** Opening Record excerpts block **

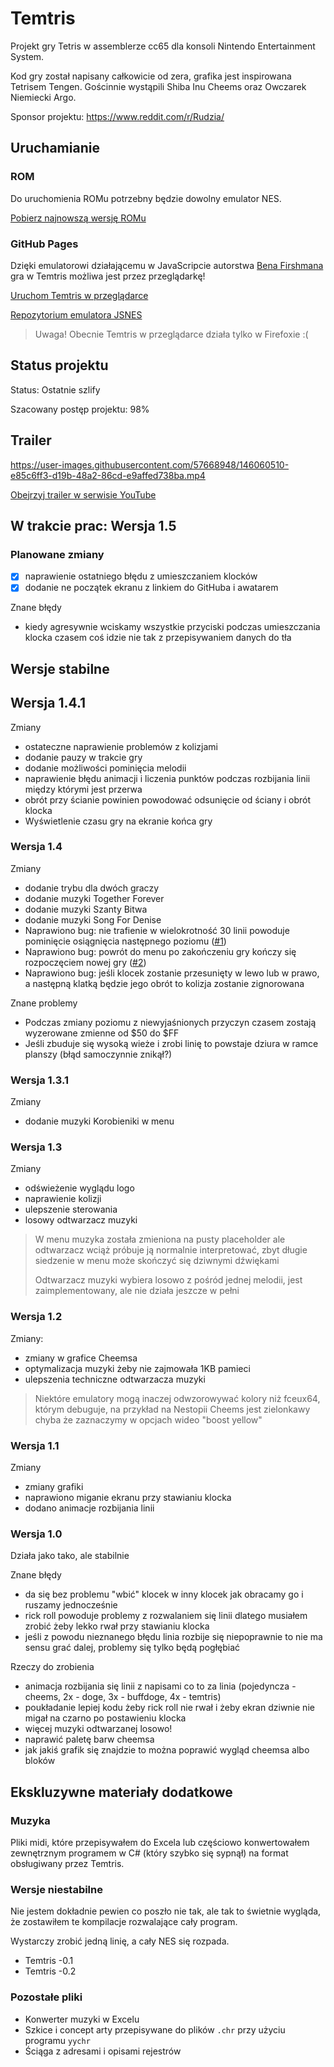 # Temtris

Projekt gry Tetris w assemblerze cc65 dla konsoli Nintendo Entertainment System.

Kod gry został napisany całkowicie od zera, grafika jest inspirowana Tetrisem Tengen. Gościnnie wystąpili Shiba Inu Cheems oraz Owczarek Niemiecki Argo.

Sponsor projektu: <https://www.reddit.com/r/Rudzia/>

## Uruchamianie

### ROM

Do uruchomienia ROMu potrzebny będzie dowolny emulator NES.

[Pobierz najnowszą wersję ROMu](https://github.com/Kimel-PK/Temtris/releases)

### GitHub Pages

Dzięki emulatorowi działającemu w JavaScripcie autorstwa [Bena Firshmana](https://github.com/bfirsh) gra w Temtris możliwa jest przez przeglądarkę!

[Uruchom Temtris w przeglądarce](https://kimel-pk.github.io/Temtris/)

[Repozytorium emulatora JSNES](https://github.com/bfirsh/jsnes)

> Uwaga! Obecnie Temtris w przeglądarce działa tylko w Firefoxie :(

## Status projektu

Status: Ostatnie szlify

Szacowany postęp projektu: 98%

## Trailer

https://user-images.githubusercontent.com/57668948/146060510-e85c6ff3-d19b-48a2-86cd-e9affed738ba.mp4

[Obejrzyj trailer w serwisie YouTube](https://youtu.be/FPVM0gv1Cn8)

## W trakcie prac: Wersja 1.5

### Planowane zmiany

- [X] naprawienie ostatniego błędu z umieszczaniem klocków
- [X] dodanie ne początek ekranu z linkiem do GitHuba i awatarem

Znane błędy

- kiedy agresywnie wciskamy wszystkie przyciski podczas umieszczania klocka czasem coś idzie nie tak z przepisywaniem danych do tła

## Wersje stabilne

## Wersja 1.4.1

Zmiany

- ostateczne naprawienie problemów z kolizjami
- dodanie pauzy w trakcie gry
- dodanie możliwości pominięcia melodii
- naprawienie błędu animacji i liczenia punktów podczas rozbijania linii między którymi jest przerwa
- obrót przy ścianie powinien powodować odsunięcie od ściany i obrót klocka
- Wyświetlenie czasu gry na ekranie końca gry

### Wersja 1.4

Zmiany

- dodanie trybu dla dwóch graczy
- dodanie muzyki Together Forever
- dodanie muzyki Szanty Bitwa
- dodanie muzyki Song For Denise
- Naprawiono bug: nie trafienie w wielokrotność 30 linii powoduje pominięcie osiągnięcia następnego poziomu ([#1](../../issues/1))
- Naprawiono bug: powrót do menu po zakończeniu gry kończy się rozpoczęciem nowej gry ([#2](../../issues/2))
- Naprawiono bug: jeśli klocek zostanie przesunięty w lewo lub w prawo, a następną klatką będzie jego obrót to kolizja zostanie zignorowana

Znane problemy

- Podczas zmiany poziomu z niewyjaśnionych przyczyn czasem zostają wyzerowane zmienne od $50 do $FF
- Jeśli zbuduje się wysoką wieże i zrobi linię to powstaje dziura w ramce planszy (błąd samoczynnie znikął?)

### Wersja 1.3.1

Zmiany

- dodanie muzyki Korobieniki w menu

### Wersja 1.3

Zmiany

- odświeżenie wyglądu logo
- naprawienie kolizji
- ulepszenie sterowania
- losowy odtwarzacz muzyki

> W menu muzyka została zmieniona na pusty placeholder ale odtwarzacz wciąż próbuje ją normalnie interpretować, zbyt długie siedzenie w menu może skończyć się dziwnymi dźwiękami
>
> Odtwarzacz muzyki wybiera losowo z pośród jednej melodii, jest zaimplementowany, ale nie działa jeszcze w pełni

### Wersja 1.2

Zmiany:

- zmiany w grafice Cheemsa
- optymalizacja muzyki żeby nie zajmowała 1KB pamieci
- ulepszenia techniczne odtwarzacza muzyki

> Niektóre emulatory mogą inaczej odwzorowywać kolory niż fceux64, którym debuguje, na przykład na Nestopii Cheems jest zielonkawy chyba że zaznaczymy w opcjach wideo "boost yellow"

### Wersja 1.1

Zmiany

- zmiany grafiki
- naprawiono miganie ekranu przy stawianiu klocka
- dodano animacje rozbijania linii

### Wersja 1.0

Działa jako tako, ale stabilnie

Znane błędy

- da się bez problemu "wbić" klocek w inny klocek jak obracamy go i ruszamy jednocześnie
- rick roll powoduje problemy z rozwalaniem się linii dlatego musiałem zrobić żeby lekko rwał przy stawianiu klocka
- jeśli z powodu nieznanego błędu linia rozbije się niepoprawnie to nie ma sensu grać dalej, problemy się tylko będą pogłębiać

Rzeczy do zrobienia

- animacja rozbijania się linii z napisami co to za linia (pojedyncza - cheems, 2x - doge, 3x - buffdoge, 4x - temtris)
- poukładanie lepiej kodu żeby rick roll nie rwał i żeby ekran dziwnie nie migał na czarno po postawieniu klocka
- więcej muzyki odtwarzanej losowo!
- naprawić paletę barw cheemsa
- jak jakiś grafik się znajdzie to można poprawić wygląd cheemsa albo bloków

## Ekskluzywne materiały dodatkowe

### Muzyka

Pliki midi, które przepisywałem do Excela lub częściowo konwertowałem zewnętrznym programem w C# (który szybko się sypnął) na format obsługiwany przez Temtris.

### Wersje niestabilne

Nie jestem dokładnie pewien co poszło nie tak, ale tak to świetnie wygląda, że zostawiłem te kompilacje rozwalające cały program.

Wystarczy zrobić jedną linię, a cały NES się rozpada.

- Temtris -0.1
- Temtris -0.2

### Pozostałe pliki

- Konwerter muzyki w Excelu
- Szkice i concept arty przepisywane do plików `.chr` przy użyciu programu `yychr`
- Ściąga z adresami i opisami rejestrów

** Closing Record excerpts block **

Work instruction: Set each line down exactly, beginning at the one containing "- Konwerter muzyki w Excelu" and ending at the last line of the material above.

The answer:
- Konwerter muzyki w Excelu
- Szkice i concept arty przepisywane do plików `.chr` przy użyciu programu `yychr`
- Ściąga z adresami i opisami rejestrów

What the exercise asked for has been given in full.